Where the string "more" occurs in a line of the data below, that line should be copied.

[[ Information, beginning ]]

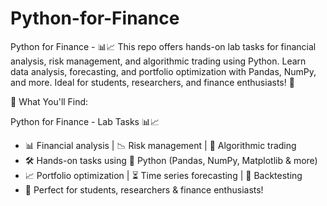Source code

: # Python-for-Finance
Python for Finance -  📊📈  This repo offers hands-on lab tasks for financial analysis, risk management, and algorithmic trading using Python. Learn data analysis, forecasting, and portfolio optimization with Pandas, NumPy, and more. Ideal for students, researchers, and finance enthusiasts! 🚀



📌 What You'll Find:

Python for Finance - Lab Tasks 📊📈  
- 📊 Financial analysis | 📉 Risk management | 🤖 Algorithmic trading  
- 🛠️ Hands-on tasks using 🐍 Python (Pandas, NumPy, Matplotlib & more)  
- 📈 Portfolio optimization | ⏳ Time series forecasting | 🔄 Backtesting  
- 🚀 Perfect for students, researchers & finance enthusiasts!  
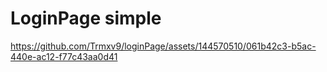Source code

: # LoginPage simple

https://github.com/Trmxv9/loginPage/assets/144570510/061b42c3-b5ac-440e-ac12-f77c43aa0d41
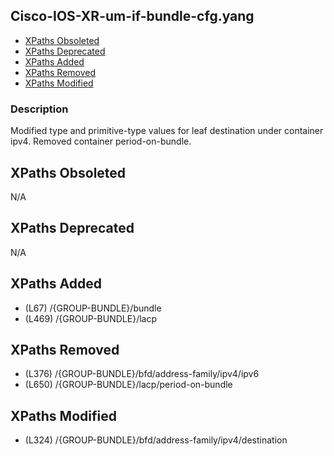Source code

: ## Cisco-IOS-XR-um-if-bundle-cfg.yang

- [XPaths Obsoleted](#xpaths-obsoleted)
- [XPaths Deprecated](#xpaths-deprecated)
- [XPaths Added](#xpaths-added)
- [XPaths Removed](#xpaths-removed)
- [XPaths Modified](#xpaths-modified)

### Description

Modified type and primitive-type values for leaf destination under container ipv4. Removed container period-on-bundle.

## XPaths Obsoleted

N/A

## XPaths Deprecated

N/A

## XPaths Added

- (L67)	/{GROUP-BUNDLE}/bundle
- (L469)	/{GROUP-BUNDLE}/lacp

## XPaths Removed

- (L376)	/{GROUP-BUNDLE}/bfd/address-family/ipv4/ipv6
- (L650)	/{GROUP-BUNDLE}/lacp/period-on-bundle

## XPaths Modified

- (L324)	/{GROUP-BUNDLE}/bfd/address-family/ipv4/destination

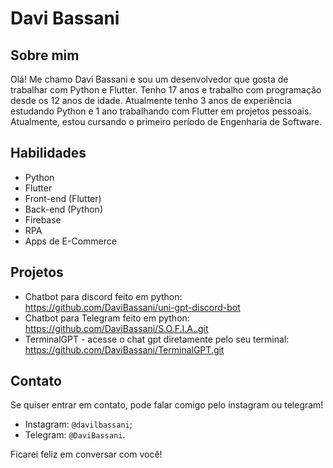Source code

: # Davi Bassani

## Sobre mim
Olá! Me chamo Davi Bassani e sou um desenvolvedor que gosta de trabalhar com Python e Flutter. Tenho 17 anos e trabalho com programação desde os 12 anos de idade. Atualmente tenho 3 anos de experiência estudando Python e 1 ano trabalhando com Flutter em projetos pessoais. Atualmente, estou cursando o primeiro período de Engenharia de Software.

## Habilidades
- Python
- Flutter
- Front-end (Flutter)
- Back-end (Python)
- Firebase
- RPA
- Apps de E-Commerce

## Projetos
- Chatbot para discord feito em python: https://github.com/DaviBassani/uni-gpt-discord-bot
- Chatbot para Telegram feito em python: https://github.com/DaviBassani/S.O.F.I.A..git
- TerminalGPT - acesse o chat gpt diretamente pelo seu terminal: https://github.com/DaviBassani/TerminalGPT.git

## Contato
Se quiser entrar em contato, pode falar comigo pelo instagram ou telegram!

- Instagram: ``@davilbassani``; 
- Telegram: ``@DaviBassani``. 

Ficarei feliz em conversar com você!
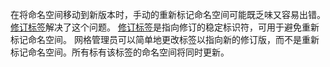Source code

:---
---
在将命名空间移动到新版本时，手动的重新标记命名空间可能既乏味又容易出错。
[修订标签](/zh/docs/reference/commands/istioctl/#istioctl-tag)解决了这个问题。
[修订标签](/zh/docs/reference/commands/istioctl/#istioctl-tag)是指向修订的稳定标识符，可用于避免重新标记命名空间。
网格管理员可以简单地更改标签以指向新的修订版，而不是重新标记命名空间。所有标有该标签的命名空间将同时更新。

[[ Information, end ]]

Output of the task
Python for Finance -  📊📈  This repo offers hands-on lab tasks for financial analysis, risk management, and algorithmic trading using Python. Learn data analysis, forecasting, and portfolio optimization with Pandas, NumPy, and more. Ideal for students, researchers, and finance enthusiasts! 🚀
- 🛠️ Hands-on tasks using 🐍 Python (Pandas, NumPy, Matplotlib & more)  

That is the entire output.